Item No. 2: Appointment of Mr. V Easwaran (DIN: 08055728) as a Director and a Whole-time Director of the Company.

To consider and if thought fit to pass, with or without modification(s), following resolution as a Special Resolution:

RESOLVED THAT pursuant to the provisions of Section 149, 152 and other applicable provisions, if any, of the Companies Act, 2013 and Rules framed thereunder (including any statutory modification(s) or reenactment thereof for the time being in force) (‘the Act’) read with the Articles of Association of the Company and based on the recommendation of the Nomination and Remuneration Committee and Board of Directors of the Company, Mr. V Easwaran (DIN: 08055728), who was appointed as an Additional Director in the category of Executive Director with effect from December 17, 2025 under Section 161 of the Act, and in respect of whom the Company has received a notice in writing from a Member in terms of Section 160 of the Act, proposing his candidature, be and is hereby appointed as a Director of the Company, liable to retire by rotation.

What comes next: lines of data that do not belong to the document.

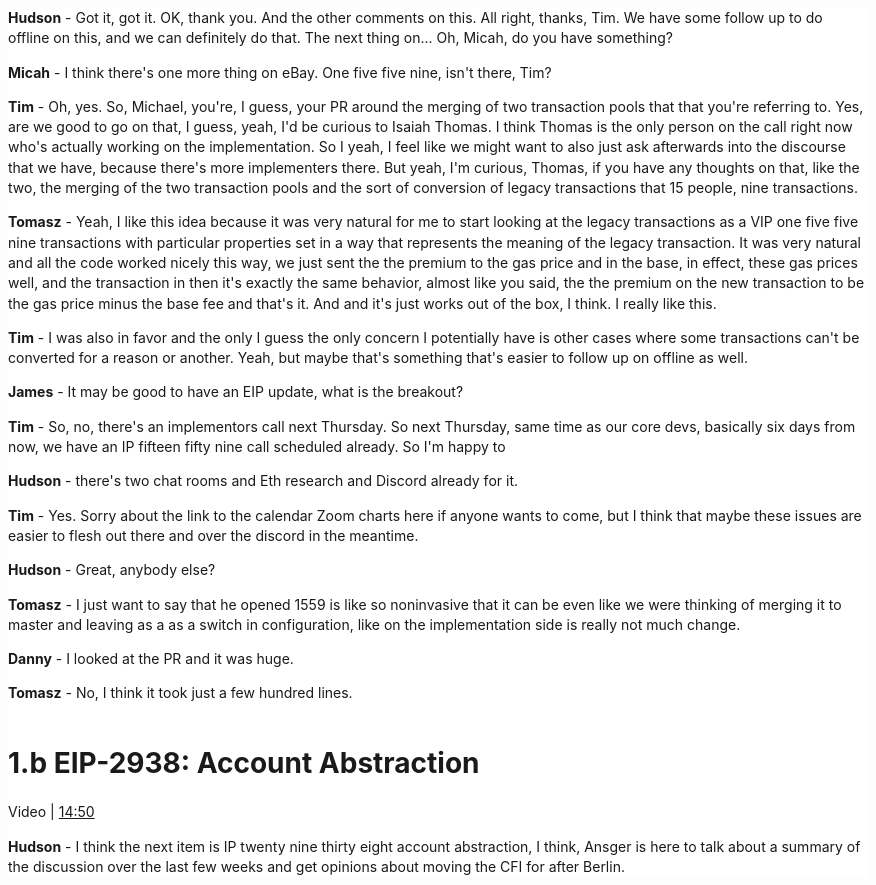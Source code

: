**Hudson** - Got it, got it. OK, thank you. And the other comments on this. All right, thanks, Tim. We have some follow up to do offline on this, and we can definitely do that. The next thing on... Oh, Micah, do you have something?

**Micah** - I think there's one more thing on eBay. One five five nine, isn't there, Tim?

**Tim** - Oh, yes. So, Michael, you're, I guess, your PR around the merging of two transaction pools that that you're referring to. Yes, are we good to go on that, I guess, yeah, I'd be curious to Isaiah Thomas. I think Thomas is the only person on the call right now who's actually working on the implementation. So I yeah, I feel like we might want to also just ask afterwards into the discourse that we have, because there's more implementers there. But yeah, I'm curious, Thomas, if you have any thoughts on that, like the two, the merging of the two transaction pools and the sort of conversion of legacy transactions that 15 people, nine transactions.

**Tomasz** - Yeah, I like this idea because it was very natural for me to start looking at the legacy transactions as a VIP one five five nine transactions with particular properties set in a way that represents the meaning of the legacy transaction. It was very natural and all the code worked nicely this way, we just sent the the premium to the gas price and in the base, in effect, these gas prices well, and the transaction in then it's exactly the same behavior, almost like you said, the the premium on the new transaction to be the gas price minus the base fee and that's it. And and it's just works out of the box, I think. I really like this.

**Tim** - I was also in favor and the only I guess the only concern I potentially have is other cases where some transactions can't be converted for a reason or another. Yeah, but maybe that's something that's easier to follow up on offline as well.

**James** - It may be good to have an EIP update, what is the breakout?

**Tim** - So, no, there's an implementors call next Thursday. So next Thursday, same time as our core devs, basically six days from now, we have an IP fifteen fifty nine call scheduled already. So I'm happy to

**Hudson** - there's two chat rooms and Eth research and Discord already for it.

**Tim** - Yes. Sorry about the link to the calendar Zoom charts here if anyone wants to come, but I think that maybe these issues are easier to flesh out there and over the discord in the meantime.

**Hudson** - Great, anybody else?

**Tomasz** - I just want to say that he opened 1559 is like so noninvasive that it can be even like we were thinking of merging it to master and leaving as a as a switch in configuration, like on the implementation side is really not much change.

**Danny** - I looked at the PR and it was huge.

**Tomasz** - No, I think it took just a few hundred lines.

# 1.b EIP-2938: Account Abstraction

Video | [14:50](https://youtu.be/v5Q5WPdN1jk?t=890)

**Hudson** - I think the next item is IP twenty nine thirty eight account abstraction, I think, Ansger is here to talk about a summary of the discussion over the last few weeks and get opinions about moving the CFI for after Berlin.
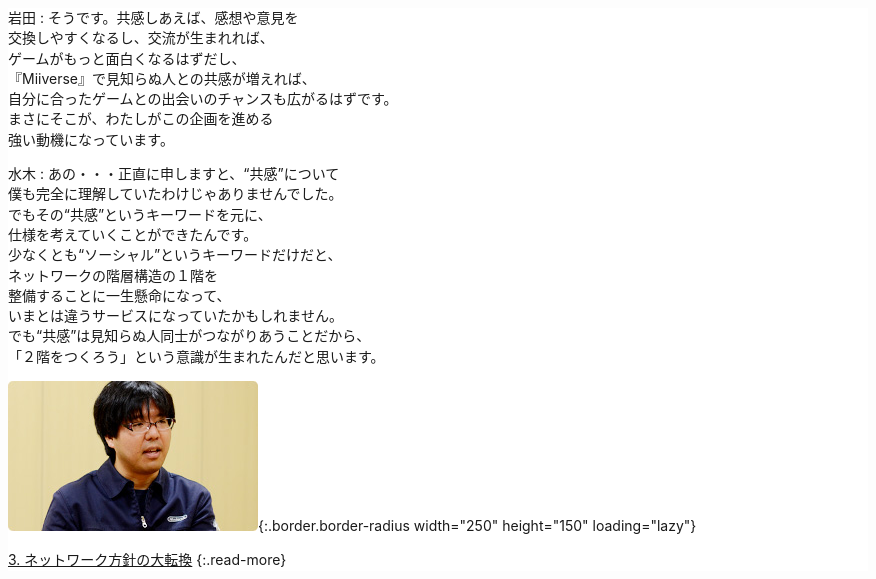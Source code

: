 岩田
: そうです。共感しあえば、感想や意見を<br>交換しやすくなるし、交流が生まれれば、<br>ゲームがもっと面白くなるはずだし、<br>『Miiverse』で見知らぬ人との共感が増えれば、<br>自分に合ったゲームとの出会いのチャンスも広がるはずです。<br>まさにそこが、わたしがこの企画を進める<br>強い動機になっています。

水木
: あの・・・正直に申しますと、“共感”について<br>僕も完全に理解していたわけじゃありませんでした。<br>でもその“共感”というキーワードを元に、<br>仕様を考えていくことができたんです。<br>少なくとも“ソーシャル”というキーワードだけだと、<br>ネットワークの階層構造の１階を<br>整備することに一生懸命になって、<br>いまとは違うサービスになっていたかもしれません。<br>でも“共感”は見知らぬ人同士がつながりあうことだから、<br>「２階をつくろう」という意識が生まれたんだと思います。

![](/interviews/jp/wiiu/hardware/vol3/img/photo7.jpg){:.border.border-radius width="250" height="150"  loading="lazy"}



[3. ネットワーク方針の大転換](3.md)
{:.read-more}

RESOLVED FURTHER THAT in accordance with the provisions of Sections 196 ,197 and 203 and other applicable provisions if any, read with Schedule V and the Companies (Appointment and Remuneration of Managerial Personnel) Rules, 2014 and Regulation 17 and other applicable regulations of Securities and Exchange Board of India (Listing Obligations and Disclosure Requirements) Regulations, 2015 (including any statutory modification(s) or amendment(s) thereto or re-enactment(s) thereof for the time being in force), and on on the recommendation of the Nomination and Remuneration Committee and Board of Directors of the Company, Mr. V Easwaran (DIN: 08055728) be and is hereby appointed as a Whole-time Director of the Company, for a period of three (3) years from December 17, 2025 to December 16, 2028, liable to retire by rotation, on the terms and conditions and remuneration as set out in the Explanatory Statement annexed to the Notice , with liberty to the Board of Directors (hereinafter referred to as “the Board” which term shall include the Nomination and Remuneration Committee of the Board) to alter and vary the terms and conditions of the said appointment and / or remuneration as it may deem fit.”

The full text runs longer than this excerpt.